**Work request:** If a line below contains the word "items", count it; give only the total.

== Segment start ==

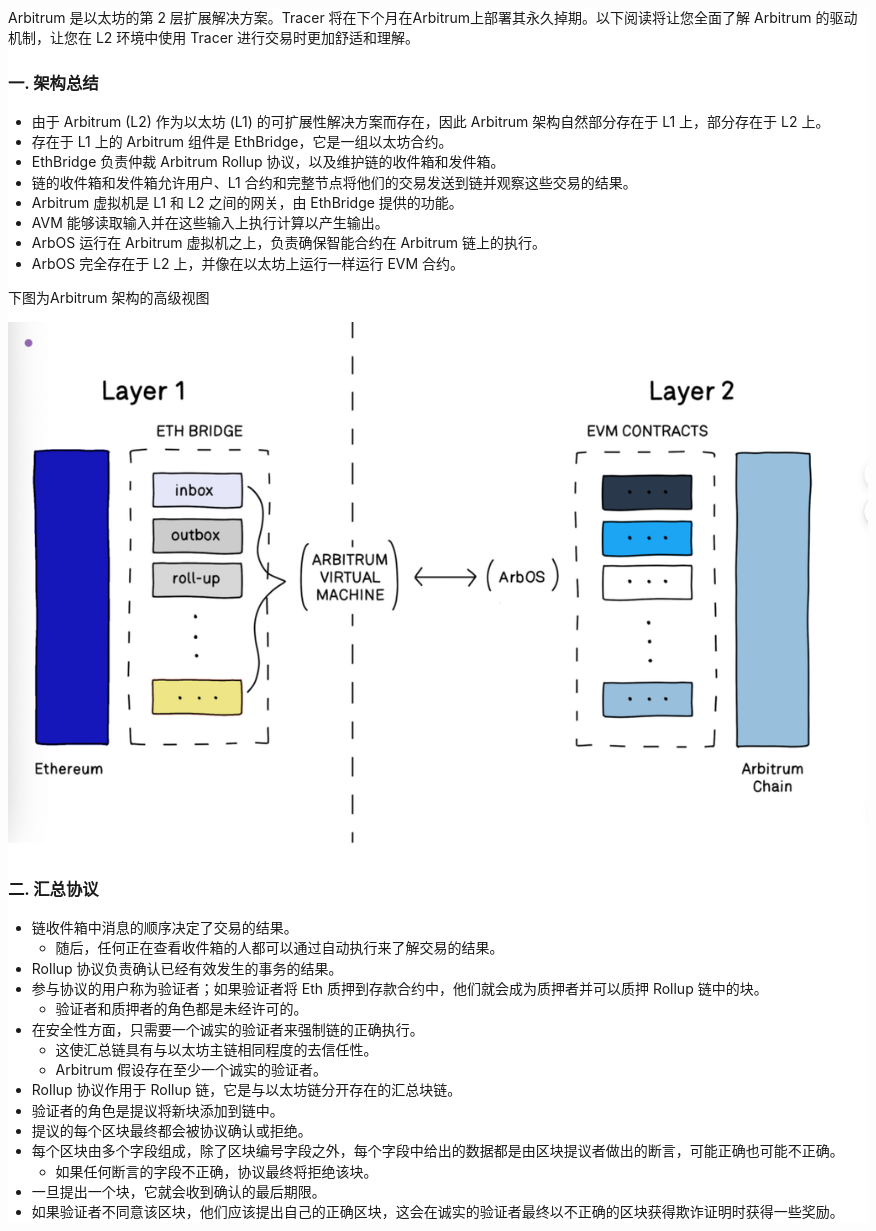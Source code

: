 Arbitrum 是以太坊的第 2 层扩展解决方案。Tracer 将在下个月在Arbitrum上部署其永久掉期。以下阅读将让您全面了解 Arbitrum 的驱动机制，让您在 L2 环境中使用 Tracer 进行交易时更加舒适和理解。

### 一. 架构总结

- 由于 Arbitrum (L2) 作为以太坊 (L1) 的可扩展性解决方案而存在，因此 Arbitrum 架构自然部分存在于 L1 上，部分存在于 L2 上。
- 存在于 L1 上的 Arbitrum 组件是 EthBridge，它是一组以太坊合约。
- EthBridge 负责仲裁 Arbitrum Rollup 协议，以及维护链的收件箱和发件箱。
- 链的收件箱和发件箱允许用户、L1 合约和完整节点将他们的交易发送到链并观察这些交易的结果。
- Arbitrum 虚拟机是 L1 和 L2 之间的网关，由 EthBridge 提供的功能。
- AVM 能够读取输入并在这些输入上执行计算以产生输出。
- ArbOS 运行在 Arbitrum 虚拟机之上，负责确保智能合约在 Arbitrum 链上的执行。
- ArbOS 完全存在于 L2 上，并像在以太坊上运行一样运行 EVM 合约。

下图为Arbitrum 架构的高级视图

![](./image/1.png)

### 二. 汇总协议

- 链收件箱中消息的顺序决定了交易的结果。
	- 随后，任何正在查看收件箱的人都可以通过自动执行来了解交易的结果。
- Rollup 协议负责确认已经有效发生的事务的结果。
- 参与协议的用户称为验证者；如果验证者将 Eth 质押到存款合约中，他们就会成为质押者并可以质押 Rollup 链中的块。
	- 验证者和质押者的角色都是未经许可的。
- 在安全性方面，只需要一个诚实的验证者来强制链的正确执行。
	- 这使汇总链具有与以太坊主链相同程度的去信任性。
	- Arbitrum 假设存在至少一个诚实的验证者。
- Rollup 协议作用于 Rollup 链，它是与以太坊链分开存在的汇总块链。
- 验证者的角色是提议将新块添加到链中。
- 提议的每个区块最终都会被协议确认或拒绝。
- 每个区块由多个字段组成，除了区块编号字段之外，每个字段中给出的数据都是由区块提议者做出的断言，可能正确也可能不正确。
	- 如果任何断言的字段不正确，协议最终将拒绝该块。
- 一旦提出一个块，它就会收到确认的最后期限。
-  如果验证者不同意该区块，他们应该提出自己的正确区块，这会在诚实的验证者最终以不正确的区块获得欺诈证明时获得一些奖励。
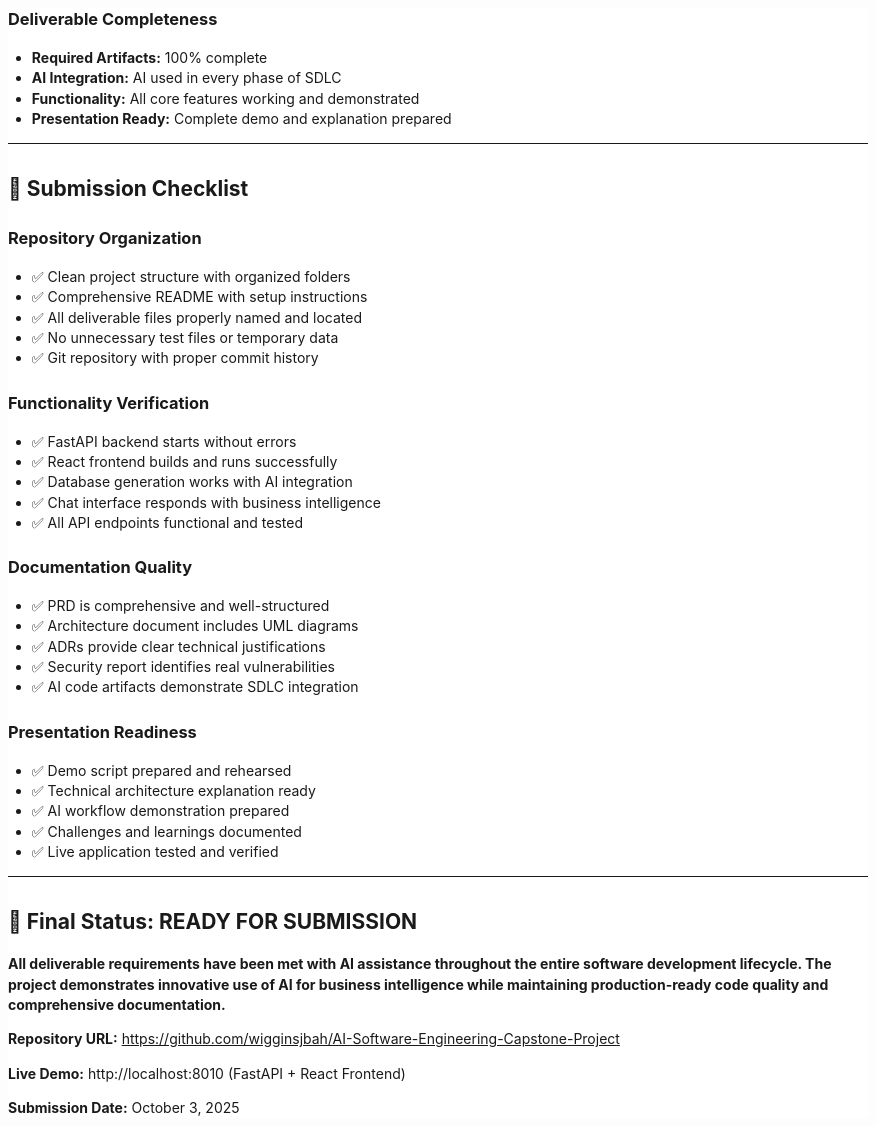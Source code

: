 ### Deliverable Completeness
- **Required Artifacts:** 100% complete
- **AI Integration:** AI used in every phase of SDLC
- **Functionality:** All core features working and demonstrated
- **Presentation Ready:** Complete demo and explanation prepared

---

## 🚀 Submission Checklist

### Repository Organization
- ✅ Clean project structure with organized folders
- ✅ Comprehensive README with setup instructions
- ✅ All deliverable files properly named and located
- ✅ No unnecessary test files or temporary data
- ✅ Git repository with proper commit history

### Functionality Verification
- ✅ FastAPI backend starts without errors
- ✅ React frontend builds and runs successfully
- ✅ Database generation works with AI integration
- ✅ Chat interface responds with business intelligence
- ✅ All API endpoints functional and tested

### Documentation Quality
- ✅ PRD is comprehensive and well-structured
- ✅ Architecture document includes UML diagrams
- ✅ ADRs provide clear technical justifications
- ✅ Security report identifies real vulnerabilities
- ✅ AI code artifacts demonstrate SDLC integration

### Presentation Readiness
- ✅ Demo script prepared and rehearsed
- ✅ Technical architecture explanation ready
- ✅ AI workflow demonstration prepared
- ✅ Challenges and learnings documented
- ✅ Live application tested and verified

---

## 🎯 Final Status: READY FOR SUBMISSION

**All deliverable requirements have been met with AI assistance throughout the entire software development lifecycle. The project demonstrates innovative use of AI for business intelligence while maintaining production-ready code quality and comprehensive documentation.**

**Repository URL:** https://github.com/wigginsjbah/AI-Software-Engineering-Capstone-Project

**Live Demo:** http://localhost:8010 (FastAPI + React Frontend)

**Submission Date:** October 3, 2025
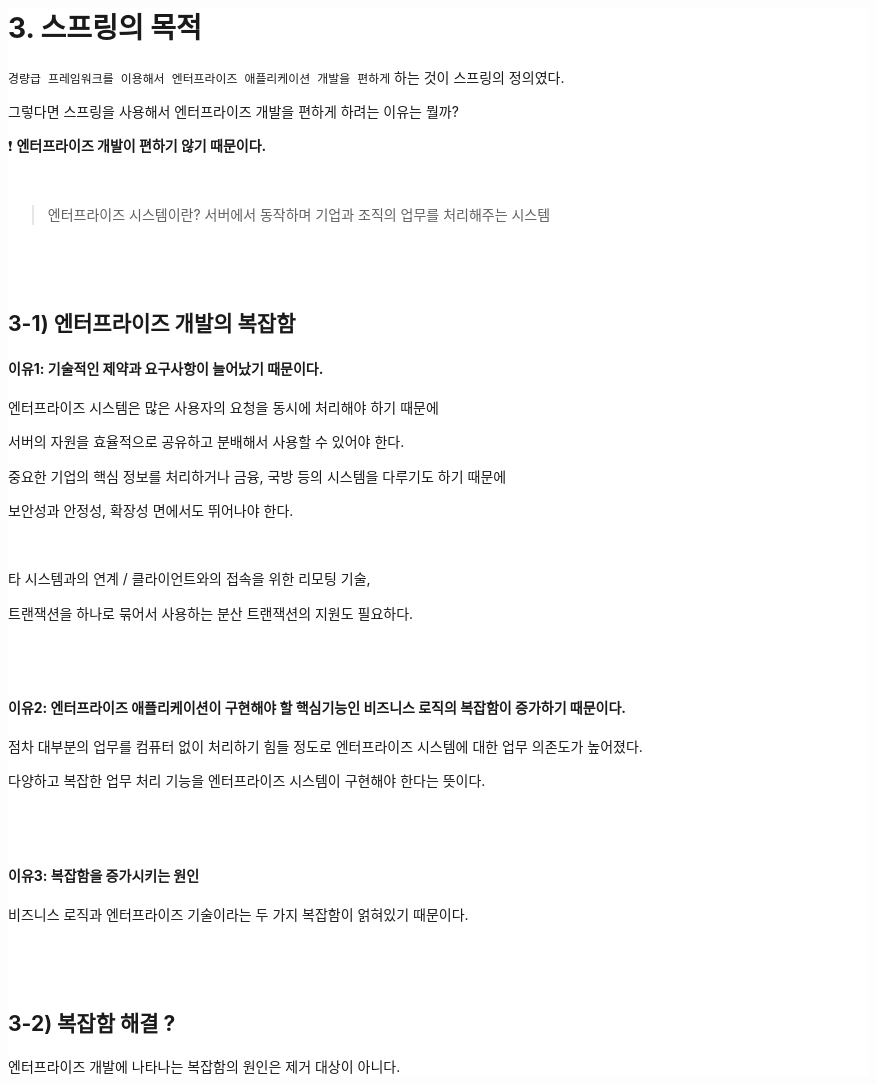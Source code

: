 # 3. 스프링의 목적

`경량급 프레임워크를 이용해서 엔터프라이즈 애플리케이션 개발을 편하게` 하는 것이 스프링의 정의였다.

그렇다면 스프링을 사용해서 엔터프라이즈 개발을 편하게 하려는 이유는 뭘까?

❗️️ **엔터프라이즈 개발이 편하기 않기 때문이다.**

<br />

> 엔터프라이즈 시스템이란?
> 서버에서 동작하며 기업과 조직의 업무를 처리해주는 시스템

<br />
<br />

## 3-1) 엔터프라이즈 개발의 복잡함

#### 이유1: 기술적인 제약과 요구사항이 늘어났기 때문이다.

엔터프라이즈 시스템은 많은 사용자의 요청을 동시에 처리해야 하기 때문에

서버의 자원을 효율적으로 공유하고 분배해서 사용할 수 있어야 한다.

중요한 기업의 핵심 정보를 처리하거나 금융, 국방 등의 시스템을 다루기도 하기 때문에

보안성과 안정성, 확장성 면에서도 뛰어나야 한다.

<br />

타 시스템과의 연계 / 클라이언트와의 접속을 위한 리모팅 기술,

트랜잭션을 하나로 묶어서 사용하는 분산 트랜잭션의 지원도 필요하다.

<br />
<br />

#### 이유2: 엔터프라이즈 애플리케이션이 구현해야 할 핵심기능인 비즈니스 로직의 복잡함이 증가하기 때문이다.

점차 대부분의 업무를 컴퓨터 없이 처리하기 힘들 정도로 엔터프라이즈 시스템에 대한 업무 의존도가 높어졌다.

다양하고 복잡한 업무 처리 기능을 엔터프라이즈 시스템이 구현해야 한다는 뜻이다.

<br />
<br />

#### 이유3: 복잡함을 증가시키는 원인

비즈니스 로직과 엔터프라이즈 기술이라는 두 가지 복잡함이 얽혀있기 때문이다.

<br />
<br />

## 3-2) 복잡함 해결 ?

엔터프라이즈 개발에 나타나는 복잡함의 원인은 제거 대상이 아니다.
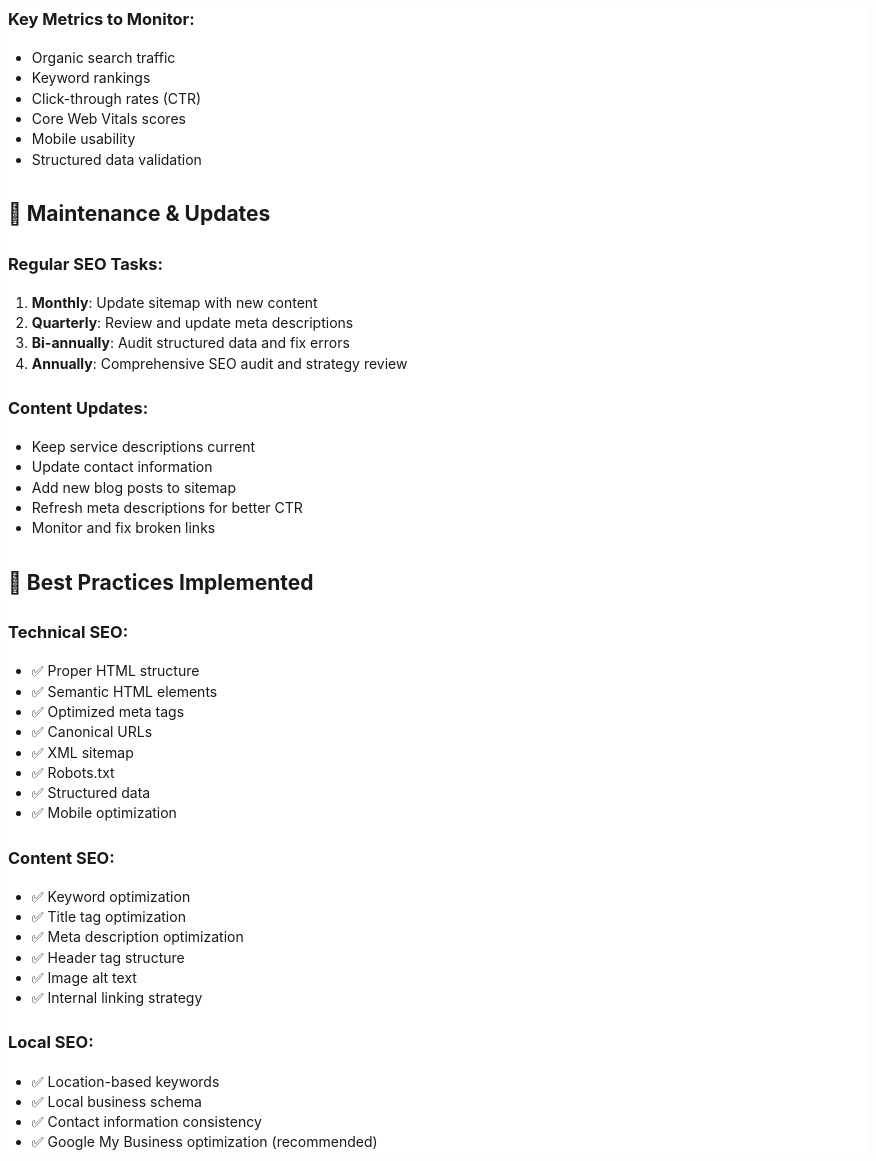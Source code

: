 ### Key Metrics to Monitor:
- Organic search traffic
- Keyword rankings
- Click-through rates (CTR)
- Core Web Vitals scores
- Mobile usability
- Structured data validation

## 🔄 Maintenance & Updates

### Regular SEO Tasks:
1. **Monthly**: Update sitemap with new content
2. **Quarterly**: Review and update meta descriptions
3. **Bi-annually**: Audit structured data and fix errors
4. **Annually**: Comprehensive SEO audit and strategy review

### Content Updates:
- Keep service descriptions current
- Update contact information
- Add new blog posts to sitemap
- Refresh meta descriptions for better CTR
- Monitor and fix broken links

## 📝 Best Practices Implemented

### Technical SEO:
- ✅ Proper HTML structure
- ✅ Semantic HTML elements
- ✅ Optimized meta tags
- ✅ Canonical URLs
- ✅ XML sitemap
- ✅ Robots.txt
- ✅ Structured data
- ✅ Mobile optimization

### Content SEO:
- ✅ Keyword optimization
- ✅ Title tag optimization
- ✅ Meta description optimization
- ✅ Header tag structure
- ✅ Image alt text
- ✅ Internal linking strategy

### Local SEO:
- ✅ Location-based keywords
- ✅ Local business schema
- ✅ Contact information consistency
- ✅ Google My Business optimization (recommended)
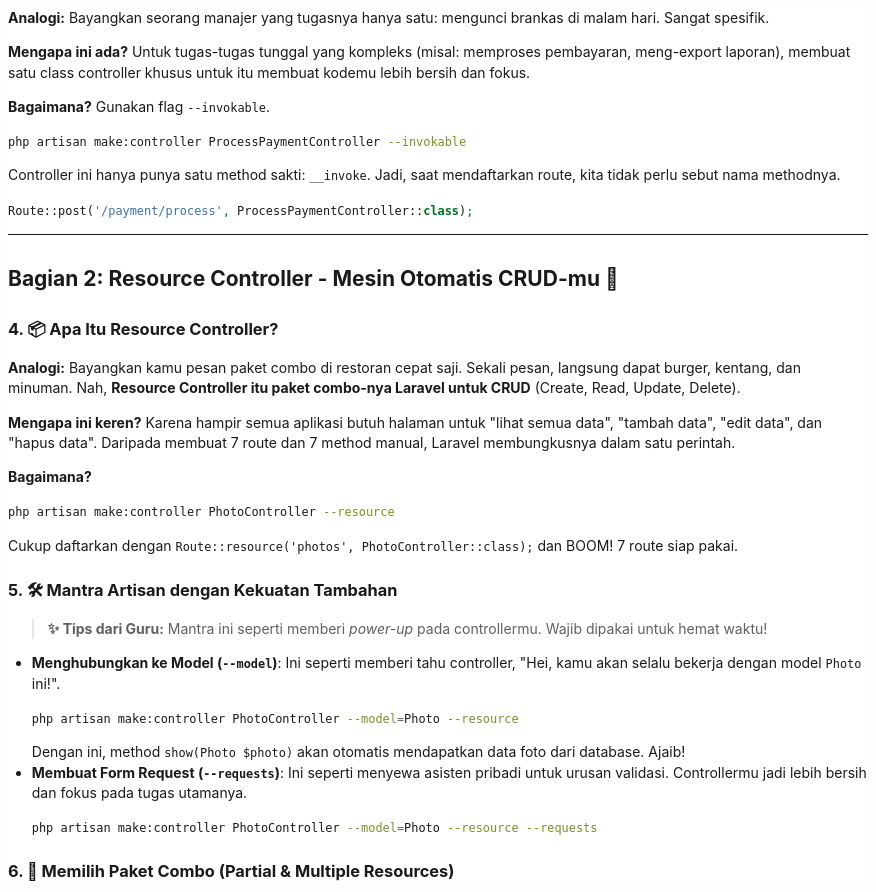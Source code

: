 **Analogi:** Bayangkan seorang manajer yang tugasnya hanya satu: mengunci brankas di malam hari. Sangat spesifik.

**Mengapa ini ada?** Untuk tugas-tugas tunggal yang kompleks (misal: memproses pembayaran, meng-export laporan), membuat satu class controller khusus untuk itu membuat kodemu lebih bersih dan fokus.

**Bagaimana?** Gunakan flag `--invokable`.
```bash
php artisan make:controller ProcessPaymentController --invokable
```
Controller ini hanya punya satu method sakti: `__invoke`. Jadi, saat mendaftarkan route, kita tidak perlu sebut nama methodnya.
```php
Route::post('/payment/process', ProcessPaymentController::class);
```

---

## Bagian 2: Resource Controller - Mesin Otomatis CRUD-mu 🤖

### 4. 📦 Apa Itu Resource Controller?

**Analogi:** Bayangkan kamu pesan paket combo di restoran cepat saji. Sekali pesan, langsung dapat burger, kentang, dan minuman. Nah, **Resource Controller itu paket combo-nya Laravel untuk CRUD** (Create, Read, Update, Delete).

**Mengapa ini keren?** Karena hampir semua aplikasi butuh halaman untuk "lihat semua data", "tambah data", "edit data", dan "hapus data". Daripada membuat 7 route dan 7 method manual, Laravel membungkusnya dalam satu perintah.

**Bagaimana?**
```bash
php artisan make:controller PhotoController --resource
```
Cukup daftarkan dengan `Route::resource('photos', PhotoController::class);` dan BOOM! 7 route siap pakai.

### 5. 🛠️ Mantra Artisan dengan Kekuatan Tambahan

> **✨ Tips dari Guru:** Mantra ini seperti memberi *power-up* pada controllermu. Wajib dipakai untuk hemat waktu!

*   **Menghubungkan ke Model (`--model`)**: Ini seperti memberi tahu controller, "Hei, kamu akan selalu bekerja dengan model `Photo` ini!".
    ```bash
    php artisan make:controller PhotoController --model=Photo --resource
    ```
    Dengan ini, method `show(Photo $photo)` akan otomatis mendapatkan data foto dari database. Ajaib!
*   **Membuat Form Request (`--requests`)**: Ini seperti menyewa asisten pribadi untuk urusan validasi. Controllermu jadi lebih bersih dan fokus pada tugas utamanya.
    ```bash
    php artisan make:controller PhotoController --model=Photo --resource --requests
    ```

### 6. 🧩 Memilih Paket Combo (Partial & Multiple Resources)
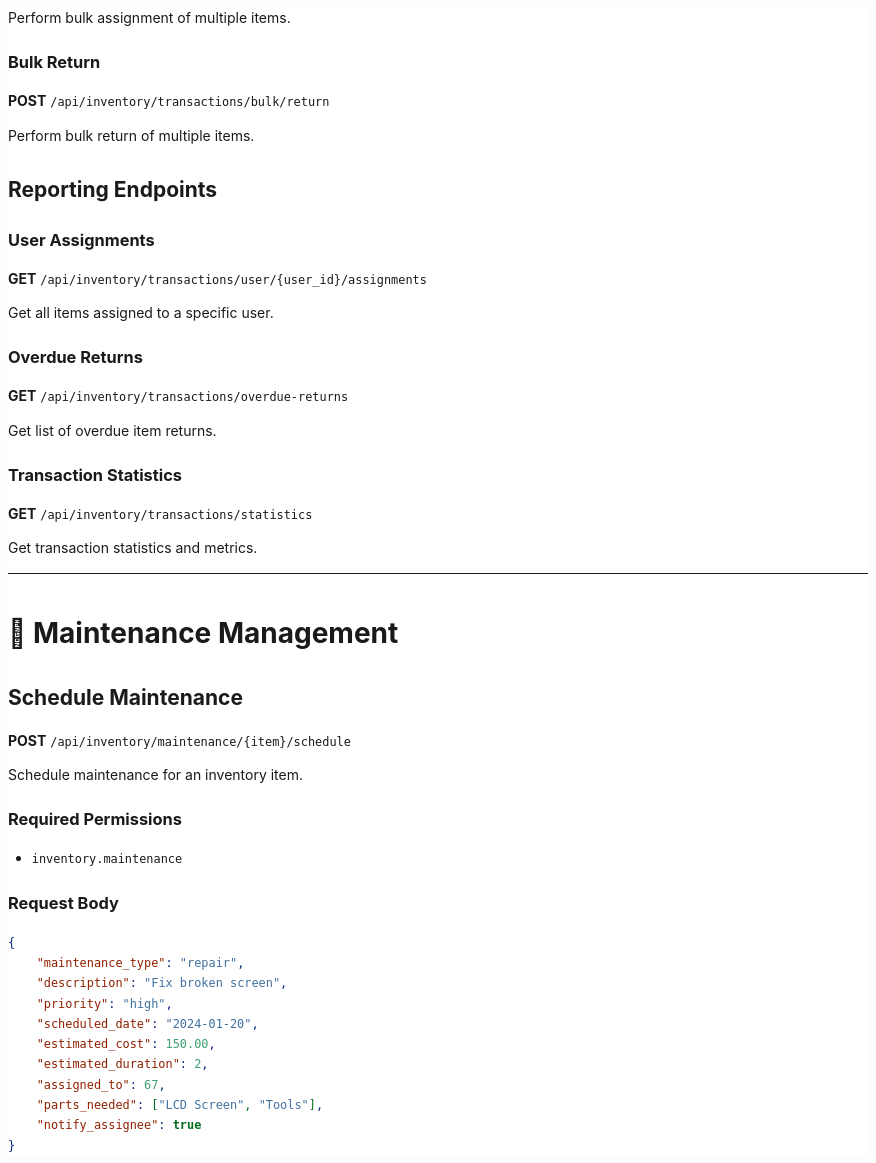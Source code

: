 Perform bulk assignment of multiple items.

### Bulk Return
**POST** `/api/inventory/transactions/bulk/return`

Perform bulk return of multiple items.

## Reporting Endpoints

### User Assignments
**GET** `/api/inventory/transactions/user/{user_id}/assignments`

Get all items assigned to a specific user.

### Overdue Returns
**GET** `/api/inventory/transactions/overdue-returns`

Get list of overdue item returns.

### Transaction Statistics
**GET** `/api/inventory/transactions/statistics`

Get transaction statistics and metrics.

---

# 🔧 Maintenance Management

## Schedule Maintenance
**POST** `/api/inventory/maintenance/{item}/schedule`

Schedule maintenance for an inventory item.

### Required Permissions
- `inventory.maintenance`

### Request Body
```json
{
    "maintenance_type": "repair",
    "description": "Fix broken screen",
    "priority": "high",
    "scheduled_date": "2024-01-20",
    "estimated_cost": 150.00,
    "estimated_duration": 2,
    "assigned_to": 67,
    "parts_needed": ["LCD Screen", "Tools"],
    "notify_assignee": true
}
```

== Segment end ==

**Solution to the exercise:** 3